Ran a local 10K race on Sunday: 43:53 which was a minute faster than my previous PR. I went in with instructions to try and do 40:30 so even though it was a PR I felt a little disappointed. Another case of finding a comfortable level of pain and then just settling in. I ran about 5 meters behind the first place female for most of the race (foreshadowing for Vegas?!?!?!?) until the last mile or so where she opened the gap to about 100m. Finished 11th overall and 6th in the AG which was M20-35! The whole race I knew that if I wanted to meet my goal I would have to pick it up and pass her but I couldn't, or more accurately I wouldn't.
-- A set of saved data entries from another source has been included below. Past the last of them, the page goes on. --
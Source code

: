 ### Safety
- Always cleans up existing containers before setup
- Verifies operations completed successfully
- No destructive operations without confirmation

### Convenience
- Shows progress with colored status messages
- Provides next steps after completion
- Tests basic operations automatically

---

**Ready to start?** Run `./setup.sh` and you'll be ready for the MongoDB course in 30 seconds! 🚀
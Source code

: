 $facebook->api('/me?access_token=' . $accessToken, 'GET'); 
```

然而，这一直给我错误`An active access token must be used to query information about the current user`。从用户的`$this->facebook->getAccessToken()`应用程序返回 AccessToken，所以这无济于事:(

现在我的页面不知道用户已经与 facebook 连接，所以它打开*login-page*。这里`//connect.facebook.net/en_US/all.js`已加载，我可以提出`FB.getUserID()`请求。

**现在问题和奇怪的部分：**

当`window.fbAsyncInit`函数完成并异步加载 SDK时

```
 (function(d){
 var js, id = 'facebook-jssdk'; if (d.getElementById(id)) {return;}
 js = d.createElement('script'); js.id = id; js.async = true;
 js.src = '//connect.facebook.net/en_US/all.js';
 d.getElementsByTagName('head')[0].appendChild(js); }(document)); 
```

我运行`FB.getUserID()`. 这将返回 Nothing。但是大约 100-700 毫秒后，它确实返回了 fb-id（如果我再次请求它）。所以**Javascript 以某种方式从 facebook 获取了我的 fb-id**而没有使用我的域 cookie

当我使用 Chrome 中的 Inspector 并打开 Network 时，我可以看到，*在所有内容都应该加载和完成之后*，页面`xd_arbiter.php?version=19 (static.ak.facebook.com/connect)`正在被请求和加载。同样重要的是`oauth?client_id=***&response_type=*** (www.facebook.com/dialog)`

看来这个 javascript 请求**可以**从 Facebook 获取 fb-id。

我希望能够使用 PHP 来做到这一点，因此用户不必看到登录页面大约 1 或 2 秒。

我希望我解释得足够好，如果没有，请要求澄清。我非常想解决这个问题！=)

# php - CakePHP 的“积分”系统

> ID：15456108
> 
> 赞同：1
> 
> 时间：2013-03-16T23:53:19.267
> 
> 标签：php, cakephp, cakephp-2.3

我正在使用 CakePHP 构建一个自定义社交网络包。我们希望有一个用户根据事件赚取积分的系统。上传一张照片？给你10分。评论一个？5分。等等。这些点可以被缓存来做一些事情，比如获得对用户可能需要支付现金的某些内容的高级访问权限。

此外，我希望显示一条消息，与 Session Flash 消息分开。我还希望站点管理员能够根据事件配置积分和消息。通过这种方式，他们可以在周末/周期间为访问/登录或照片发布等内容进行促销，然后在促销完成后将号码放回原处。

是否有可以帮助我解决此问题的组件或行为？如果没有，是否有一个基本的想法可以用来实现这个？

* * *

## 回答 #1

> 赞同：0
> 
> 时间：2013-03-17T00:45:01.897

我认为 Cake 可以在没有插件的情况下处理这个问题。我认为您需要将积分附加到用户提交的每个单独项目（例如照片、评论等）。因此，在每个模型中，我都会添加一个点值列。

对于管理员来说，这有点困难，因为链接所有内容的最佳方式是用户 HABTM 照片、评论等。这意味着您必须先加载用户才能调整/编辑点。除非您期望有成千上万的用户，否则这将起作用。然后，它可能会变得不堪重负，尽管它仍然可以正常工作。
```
The thought of passing her, blowing up and getting passed again made a perfect excuse and kept me from pushing ahead when I had something left in the legs. After a day and a half of reflection on Sunday's race, Kerrie Wlad's comment on Lucho's blog today really hit home for me. Tim was writing about the anticipation of pain and how that can be a limiter for performance. I was reading the post thinking about my race and about last week's tempo run. I ran 3 miles at 6:40 pace in training and then raced at 7:00/mi. The fear of blowing up all over the race course kept me from even trying to hold goal pace. Then I read Kerrie's comment:
well princess, it's time to toughen up! ditch the numbers, shut up and just run....you know how to suffer so that's not an issue, you know you can endure discomfort, so just stop focusing on those external limiters when you are racing. and if you do blow up, just make sure that it is pretty spectacular, like crawling/projectile vomiting spectacular.i think that i broke 40 min for a 10k for the first time when i was 12, almost 13...and i wasn't super fit and i didn't know much about racing/training(not like now ;) ) but i just wanted to WIN. there was a little tv for the prize and i desperately wanted a tv. it was pretty simple.
A couple things: 1) she called Lucho a princess. That's awesome! 2) she broke 40 minutes as an out of shape 12 year old. That's ridiculous! 3)She's 100% right.
It was pretty simple and it still is. I wanted to avoid failing more than I wanted to succeed and as a result did neither. Lesson learned.